Plusieurs tribuns reprirent, dit-on, la proposition de transporter une partie
des plébéiens à Véies, dont l’épaisse enceinte et les maisons étaient encore
debout. Mais abandonner les lieux où tant de souvenirs nourrissaient le patriotisme,
où habitaient les divinités poliades et les dieux domestiques, où l’empire
avait été fondé, d’où la domination s’était étendue sur les peuples voisins ;
quitter la cité souveraine pour la ville vaincue, n’eût-ce pas été une honte,
un crime envers les dieux jet une grande faute politique ? Camille le disait
et le sénat le pensa ; un présage heureux, le Restons
ici du centurion qui passait sur le Forum, décida le peuple,
encore irrésolu, à rétablir la ville. Une année suffit, car le sénat donnait
la brique, le bois et la pierre, pris sans doute à Véies, qui fut démolie
pour fournir des matériaux. C’était un moyen habilement choisi pour empêcher
à jamais le peuple d’y porter ses pénates. Cette fois encore, la persévérance
du sénat sauvait les destinées de Rome[1].

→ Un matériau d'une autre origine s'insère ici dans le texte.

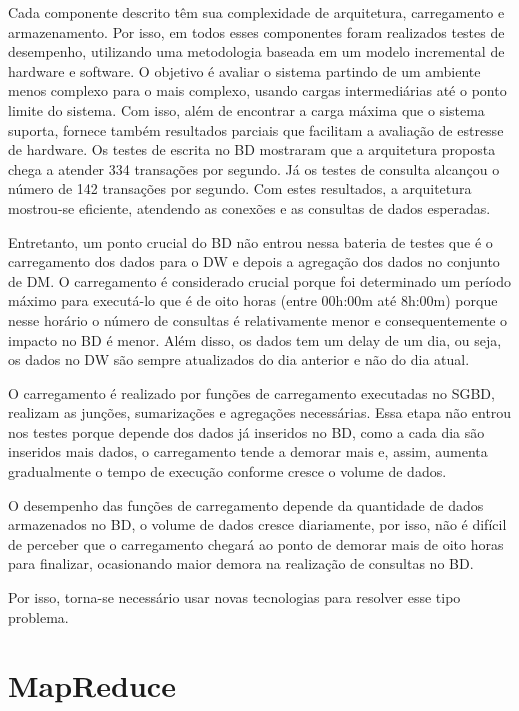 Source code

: \documentclass[a4paper,12pt]{article}
\begin{document}

Cada componente descrito têm sua complexidade de arquitetura, carregamento e
armazenamento. Por isso, em todos esses componentes foram realizados testes de
desempenho, utilizando uma metodologia baseada em um modelo incremental de
hardware e software. O objetivo é avaliar o sistema partindo de um ambiente
menos complexo para o mais complexo, usando cargas intermediárias até o ponto
limite do sistema. Com isso, além de encontrar a carga máxima que o sistema
suporta, fornece também resultados parciais que facilitam a avaliação de
estresse de hardware. Os testes de escrita no BD mostraram que a arquitetura
proposta chega a atender 334 transações por segundo. Já os testes de consulta
alcançou o número de 142 transações por segundo. Com estes resultados, a
arquitetura mostrou-se eficiente, atendendo as conexões e as consultas de dados
esperadas.

Entretanto, um ponto crucial do BD não entrou nessa bateria de testes que é o
carregamento dos dados para o DW e depois a agregação dos dados no conjunto de
DM. O carregamento é considerado crucial porque foi determinado um período máximo
para executá-lo que é de oito horas (entre 00h:00m até 8h:00m) porque nesse horário
o número de consultas é relativamente menor e consequentemente o impacto no BD é
menor. Além disso, os dados tem um delay de um dia, ou seja, os dados no DW são
sempre atualizados do dia anterior e não do dia atual. 

O carregamento é realizado por funções de carregamento executadas no SGBD,
realizam as junções, sumarizações e agregações necessárias. Essa etapa não
entrou nos testes porque depende dos dados já inseridos no BD, como a cada dia
são inseridos mais dados, o carregamento tende a demorar mais e, assim, aumenta
gradualmente o tempo de execução conforme cresce o volume de dados.

O desempenho das funções de carregamento depende da quantidade de dados armazenados
no BD, o volume de dados cresce diariamente, por isso, não é difícil de perceber
que o carregamento chegará ao ponto de demorar mais de oito horas para finalizar,
ocasionando maior demora na realização de consultas no BD.

Por isso, torna-se necessário usar novas tecnologias para resolver esse tipo
problema.


\section{\textbf{MapReduce}}
\end{document}
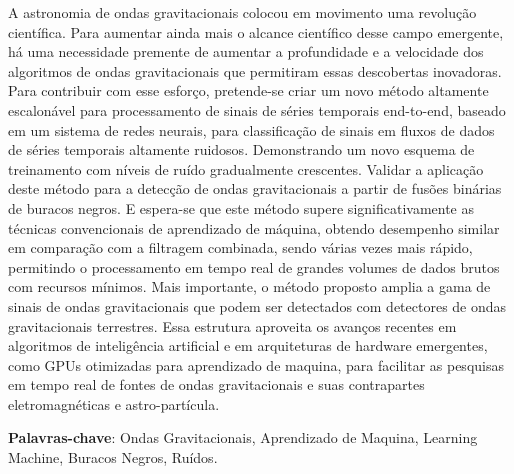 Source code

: \setlength{\absparsep}{18pt} %
\begin{resumo}
 
A astronomia de ondas gravitacionais colocou em movimento uma revolução científica. Para aumentar ainda mais o alcance científico desse campo emergente, há uma necessidade premente de aumentar a profundidade e a velocidade dos algoritmos de ondas gravitacionais que permitiram essas descobertas inovadoras. Para contribuir com esse esforço, pretende-se criar  um novo método altamente escalonável para processamento de sinais de séries temporais end-to-end, baseado em um sistema de redes neurais, para classificação de sinais em fluxos de dados de séries temporais altamente ruidosos. Demonstrando um novo esquema de treinamento com níveis de ruído gradualmente crescentes. Validar a aplicação deste método para a detecção de ondas gravitacionais a partir de fusões binárias de buracos negros. E espera-se que este método supere significativamente as técnicas convencionais de aprendizado de máquina, obtendo desempenho similar em comparação com a filtragem combinada, sendo várias vezes mais rápido, permitindo o processamento em tempo real de grandes volumes de dados brutos com recursos mínimos. Mais importante, o método proposto amplia a gama de sinais de ondas gravitacionais que podem ser detectados com detectores de ondas gravitacionais terrestres. Essa estrutura aproveita os avanços recentes em algoritmos de inteligência artificial e em arquiteturas de hardware emergentes, como GPUs otimizadas para aprendizado de maquina, para facilitar as pesquisas em tempo real de fontes de ondas gravitacionais e suas contrapartes eletromagnéticas e astro-partícula.

 \textbf{Palavras-chave}: Ondas Gravitacionais, Aprendizado de Maquina, Learning Machine, Buracos Negros, Ruídos.
\end{resumo}

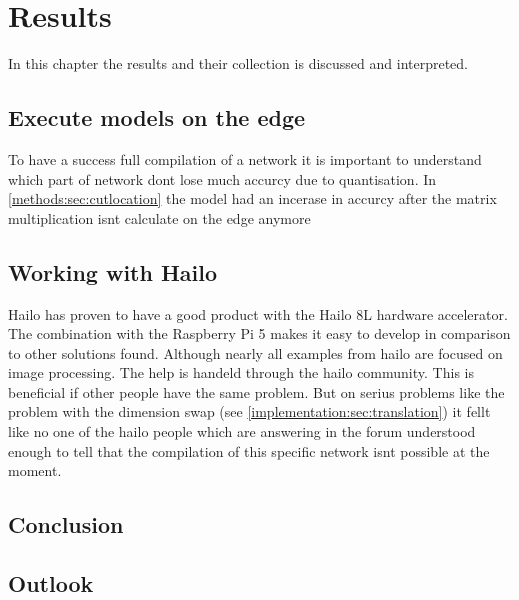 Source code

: \chapter{Results}
In this chapter the results and their collection is discussed and interpreted.







\section{Execute models on the edge}
To have a success full compilation of a network it is important to understand which part of network dont lose much accurcy due to quantisation.
In \cref{methods:sec:cutlocation} the model had an incerase in accurcy after the matrix multiplication isnt calculate on the edge anymore

\section{Working with Hailo}

Hailo has proven to have a good product with the Hailo 8L hardware accelerator.
The combination with the Raspberry Pi 5 makes it easy to develop in comparison to other solutions found.
Although nearly all examples from hailo are focused on image processing.
The help is handeld through the hailo community.
This is beneficial if other people have the same problem.
But on serius problems like the problem with the dimension swap (see \cref{implementation:sec:translation}) it fellt like no one of the hailo people which are answering in the forum understood enough to tell that the compilation of this specific network isnt possible at the moment.



\section{Conclusion}

\section{Outlook}
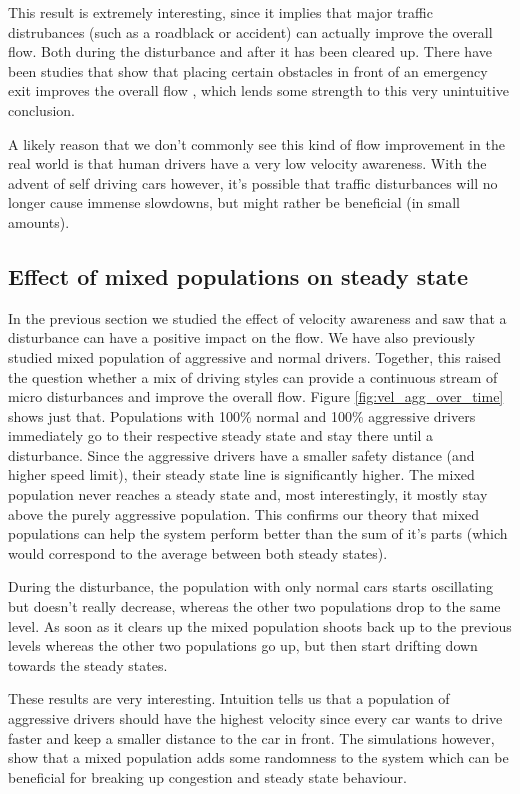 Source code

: \documentclass[11pt,a4paper,twocolumn]{article}
\begin{document}
This result is extremely interesting, since it implies that major traffic distrubances (such as a roadblack or accident) can actually improve the overall flow. Both during the disturbance and after it has been cleared up.
There have been studies that show that placing certain obstacles in front of an emergency exit improves the overall flow \cite{yanagisawa2009obstacle}, which lends some strength to this very unintuitive conclusion.

A likely reason that we don't commonly see this kind of flow improvement in the real world is that human drivers have a very low velocity awareness. With the advent of self driving cars however, it's possible that traffic disturbances  will no longer cause immense slowdowns, but might rather be beneficial (in small amounts).

\subsection{Effect of mixed populations on steady state}
In the previous section we studied the effect of velocity awareness and saw that a disturbance can have a positive impact on the flow. We have also previously studied mixed population of aggressive and normal drivers. Together, this raised the question whether a mix of driving styles can provide a continuous stream of micro disturbances and improve the overall flow. Figure \ref{fig:vel_agg_over_time} shows just that.
Populations with 100\% normal and 100\% aggressive drivers immediately go to their respective steady state and stay there until a disturbance. Since the aggressive drivers have a smaller safety distance (and higher speed limit), their steady state line is significantly higher. The mixed population never reaches a steady state and, most interestingly, it mostly stay above the purely aggressive population. This confirms our theory that mixed populations can help the system perform better than the sum of it's parts (which would correspond to the average between both steady states).

During the disturbance, the population with only normal cars starts oscillating but doesn't really decrease, whereas the other two populations drop to the same level. As soon as it clears up the mixed population shoots back up to the previous levels whereas the other two populations go up, but then start drifting down towards the steady states.

These results are very interesting. Intuition tells us that a population of aggressive drivers should have the highest velocity since every car wants to drive faster and keep a smaller distance to the car in front. The simulations however, show that a mixed population adds some randomness to the system which can be beneficial for breaking up congestion and steady state behaviour.
\end{document}
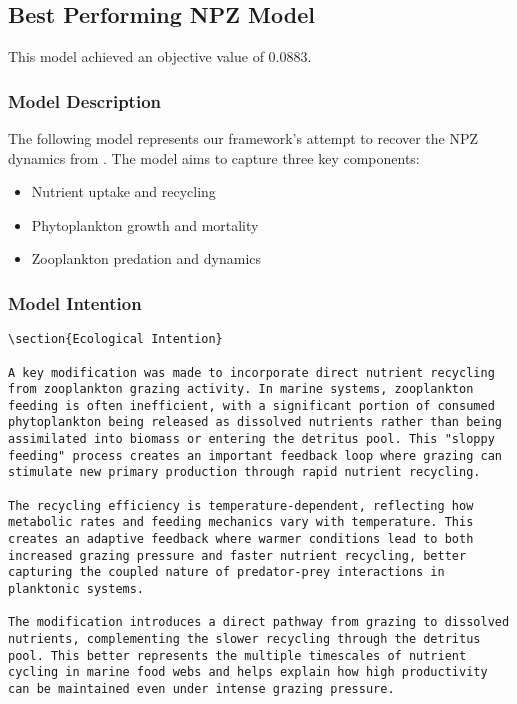 \subsection{Best Performing NPZ Model}
This model achieved an objective value of 0.0883.

\subsubsection{Model Description}
The following model represents our framework's attempt to recover the NPZ dynamics from \cite{edwards1999zooplankton}. The model aims to capture three key components:
\begin{itemize}
\item Nutrient uptake and recycling
\item Phytoplankton growth and mortality
\item Zooplankton predation and dynamics
\end{itemize}

\subsubsection{Model Intention}
\begin{lstlisting}
\section{Ecological Intention}

A key modification was made to incorporate direct nutrient recycling from zooplankton grazing activity. In marine systems, zooplankton feeding is often inefficient, with a significant portion of consumed phytoplankton being released as dissolved nutrients rather than being assimilated into biomass or entering the detritus pool. This "sloppy feeding" process creates an important feedback loop where grazing can stimulate new primary production through rapid nutrient recycling.

The recycling efficiency is temperature-dependent, reflecting how metabolic rates and feeding mechanics vary with temperature. This creates an adaptive feedback where warmer conditions lead to both increased grazing pressure and faster nutrient recycling, better capturing the coupled nature of predator-prey interactions in planktonic systems.

The modification introduces a direct pathway from grazing to dissolved nutrients, complementing the slower recycling through the detritus pool. This better represents the multiple timescales of nutrient cycling in marine food webs and helps explain how high productivity can be maintained even under intense grazing pressure.
\end{lstlisting}


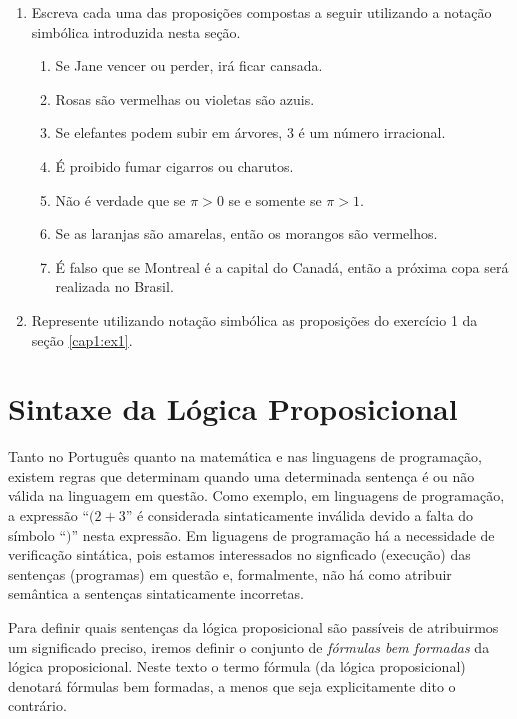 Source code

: \begin{enumerate}
  \item Escreva cada uma das proposi\c{c}\~oes compostas a seguir utilizando a nota\c{c}\~ao simb\'olica introduzida nesta se\c{c}\~ao.
  \begin{enumerate}
    \item Se Jane vencer ou perder, ir\'a ficar cansada.
    \item Rosas s\~ao vermelhas ou violetas s\~ao azuis.
    \item Se elefantes podem subir em \'arvores, 3 \'e um n\'umero irracional.
    \item \'E proibido fumar cigarros ou charutos.
    \item N\~ao \'e verdade que se $\pi > 0$ se e somente se $\pi > 1$.
    \item Se as laranjas s\~ao amarelas, ent\~ao os morangos s\~ao vermelhos.
    \item \'E falso que se Montreal \'e a capital do Canad\'a, ent\~ao a pr\'oxima copa ser\'a realizada no Brasil.
  \end{enumerate}
  \item Represente utilizando nota\c{c}\~ao simb\'olica as proposi\c{c}\~oes do exerc\'icio 1 da se\c{c}\~ao \ref{cap1:ex1}.
\end{enumerate}

\section{Sintaxe da L\'ogica Proposicional}

Tanto no Portugu\^es quanto na matem\'atica e nas linguagens de programa\c{c}\~ao, existem regras que determinam quando uma determinada
senten\c{c}a \'e ou n\~ao v\'alida na linguagem em quest\~ao. Como exemplo, em linguagens de programa\c{c}\~ao, a express\~ao ``$(2 + 3$'' \'e
considerada sintaticamente inv\'alida devido a falta do s\'imbolo ``$)$'' nesta express\~ao. Em liguagens de programa\c{c}\~ao h\'a a necessidade
de verifica\c{c}\~ao sint\'atica, pois estamos interessados no signficado (execu\c{c}\~ao) das senten\c{c}as (programas) em quest\~ao e,
formalmente, n\~ao h\'a como atribuir sem\^antica a senten\c{c}as sintaticamente incorretas.

Para definir quais senten\c{c}as da l\'ogica proposicional s\~ao pass\'iveis de atribuirmos um significado preciso, iremos definir o conjunto
de \textit{f\'ormulas bem formadas} da l\'ogica proposicional. Neste texto o termo f\'ormula (da l\'ogica proposicional) denotar\'a f\'ormulas
bem formadas, a menos que seja explicitamente dito o contr\'ario.

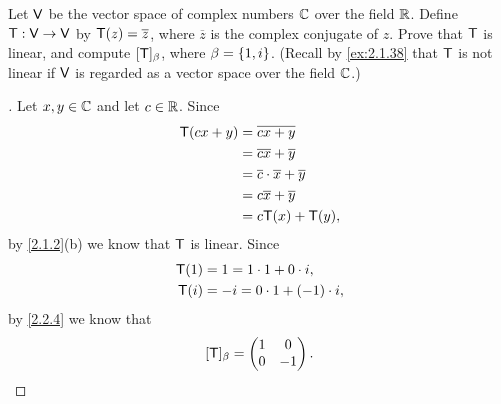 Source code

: \begin{ex}\label{ex:2.2.9}
  Let \(\mathsf{V}\) be the vector space of complex numbers \(\mathbb{C}\) over the field \(\mathbb{R}\).
  Define \(\mathsf{T} : \mathsf{V} \to \mathsf{V}\) by \(\mathsf{T}(z) = \overline{z}\), where \(\overline{z}\) is the complex conjugate of \(z\).
  Prove that \(\mathsf{T}\) is linear, and compute \([\mathsf{T}]_{\beta}\), where \(\beta = \left\lbrace1, i\right\rbrace\).
  (Recall by \cref{ex:2.1.38} that \(\mathsf{T}\) is not linear if \(\mathsf{V}\) is regarded as a vector space over the field \(\mathbb{C}\).)
\end{ex}

\begin{proof}[]
  Let \(x, y \in \mathbb{C}\) and let \(c \in \mathbb{R}\).
  Since
  \begin{align*}
    \mathsf{T}(cx + y) & = \overline{cx + y}                              \\
               & = \overline{cx} + \overline{y}                   \\
               & = \overline{c} \cdot \overline{x} + \overline{y} \\
               & = c \overline{x} + \overline{y}                  \\
               & = c \mathsf{T}(x) + \mathsf{T}(y),
  \end{align*}
  by \cref{2.1.2}(b) we know that \(\mathsf{T}\) is linear.
  Since
  \begin{align*}
    \mathsf{T}(1) & = 1 = 1 \cdot 1 + 0 \cdot i,     \\
    \mathsf{T}(i) & = -i = 0 \cdot 1 + (-1) \cdot i,
  \end{align*}
  by \cref{2.2.4} we know that
  \[
    [\mathsf{T}]_{\beta} = \begin{pmatrix}
      1 & 0  \\
      0 & -1
    \end{pmatrix}.
  \]
\end{proof}
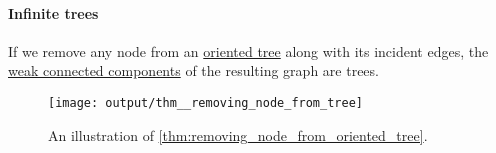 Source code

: \paragraph{Infinite trees}

\begin{proposition}\label{thm:removing_node_from_oriented_tree}
  If we remove any node from an \hyperref[def:oriented_tree]{oriented tree} along with its incident edges, the \hyperref[def:graph_connected_component]{weak connected components} of the resulting graph are trees.

  \begin{figure}[!ht]
    \centering
    \texttt{[image: output/thm\_\_removing\_node\_from\_tree]}
    \caption{An illustration of \cref{thm:removing_node_from_oriented_tree}.}\label{fig:thm:removing_node_from_oriented_tree}
  \end{figure}
\end{proposition}
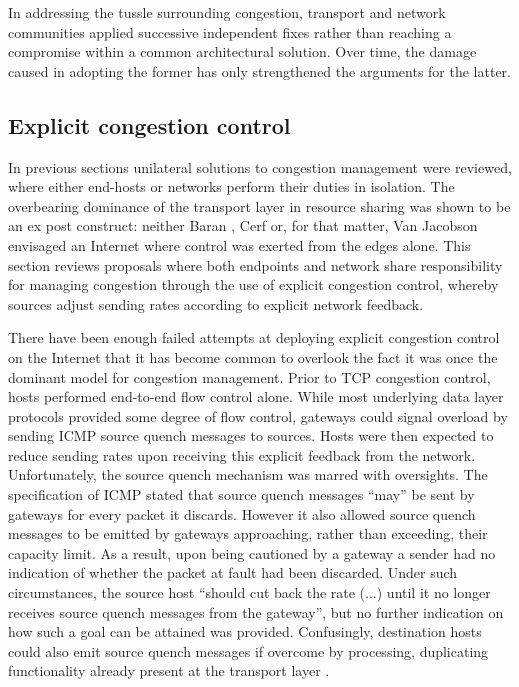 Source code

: In addressing the tussle surrounding congestion, transport and network communities applied successive independent fixes rather than reaching a compromise within a common architectural solution.
Over time, the damage caused in adopting the former has only strengthened the arguments for the latter.

\subsection{Explicit congestion control}
\label{sec:resourcepooling:xcc}

In previous sections unilateral solutions to congestion management were reviewed, where either end-hosts or networks perform their duties in isolation. 
The overbearing dominance of the transport layer in resource sharing was shown to be an ex post construct:
neither Baran \cite{Baran:1964p453}, Cerf \cite{Cerf:2005p452} or, for that matter, Van Jacobson \cite{Jacobson:1988p398} envisaged an Internet where control was exerted from the edges alone.
This section reviews proposals where both endpoints and network share responsibility for managing congestion through the use of explicit congestion control, whereby sources adjust sending rates according to explicit network feedback.

There have been enough failed attempts at deploying explicit congestion control on the Internet that it has become common to overlook the fact it was once the dominant model for congestion management.
Prior to TCP congestion control, hosts performed end-to-end flow control alone. 
While most underlying data layer protocols provided some degree of flow control, gateways could signal overload by sending \ac{ICMP} source quench messages to sources.
Hosts were then expected to reduce sending rates upon receiving this explicit feedback from the network.
Unfortunately, the source quench mechanism was marred with oversights.
The specification of ICMP \cite{Postel:1981p463} stated that source quench messages ``may'' be sent by gateways for every packet it discards.
However it also allowed source quench messages to be emitted by gateways approaching, rather than exceeding, their capacity limit.
As a result, upon being cautioned by a gateway a sender had no indication of whether the packet at fault had been discarded.
Under such circumstances, the source host ``should cut back the rate (...) until it no longer receives source quench messages from the gateway'',
but no further indication on how such a goal can be attained was provided.
Confusingly, destination hosts could also emit source quench messages if overcome by processing, duplicating functionality already present at the transport layer \cite{Postel:1980p445}.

Au milieu des ruines, ou avait retrouvé le bâton augural
de Romulus, les Douze Tables, des fragments de lois royales et quelques
traités. C’était tout ce qui semblait rester de l’ancienne société romaine.
Rebâtie au hasard, sans plan, sans direction, au caprice de chacun, Rome
présentait, dans son aspect matériel, cette confusion qui devait bientôt se
produire dans l’ordre politique. En passant sur ce sol, l’invasion gauloise
l’avait nivelé ; quand le torrent sel fût écoulé, une nouvelle ville et presque
un nouveau peuple apparurent.
L’épée des barbares avait fait de grands vides dans la
population[2]
; pour les combler et prévenir une révolte dangereuse des sujets, le droit de
cité, fut accordé aux habitants du territoire de Véies, de Capène et de Faléries,
et les premiers censeurs nommés après la retraite des Gaulois en formèrent
quatre tribus nouvelles[3]. C’était une très
grave mesure que d’appeler d’un coup tant d’hommes au partage de la
souveraineté et d’assurer à d’anciens sujets quatre suffrages sur vingt-cinq
; mais Rome ne pouvait être autrement tirée de la dangereuse situation où les
Gaulois l’avaient laissée, et le sénat n’hésita pas devant ce sacrifice
nécessaire. Il en fut aussitôt récompensé, car nul doute. que cette
concession n’ait beaucoup aidé aux succès de Rome, restée sans alliés par la
défection d’une partie des Latins et des Herniques[4], et attaquée,
avant d’être sortie de ses ruines, par presque tous ses voisins.
En refusant d’aller à Véies, les Romains avaient pris avec
eux-mêmes l’engagement de relever à la fois leur ville et leur empire ; et,
malgré les apparences contraires, ce double travail de reconstruction n’était
pas au-dessus de leurs forces. Leurs voisins et leurs ennemis avaient
souffert aussi de l’invasion, les Èques surtout, par le pays desquels les
Gaulois avaient peut-être passé pour gagner l’Apulie, et qui semblaient avoir
perdu leur audace accoutumée. D’ailleurs ces guerres ne sont toujours que des
attaques partielles ou mal combinées. Quelle que soit, dans certains cas, la
supériorité du nombre, les Romains ont pour eux cette unité de sentiments
dans les soldats et de direction dans les chefs qui double la force des
armées.
Les circonstances n’en étaient pas moins très difficiles.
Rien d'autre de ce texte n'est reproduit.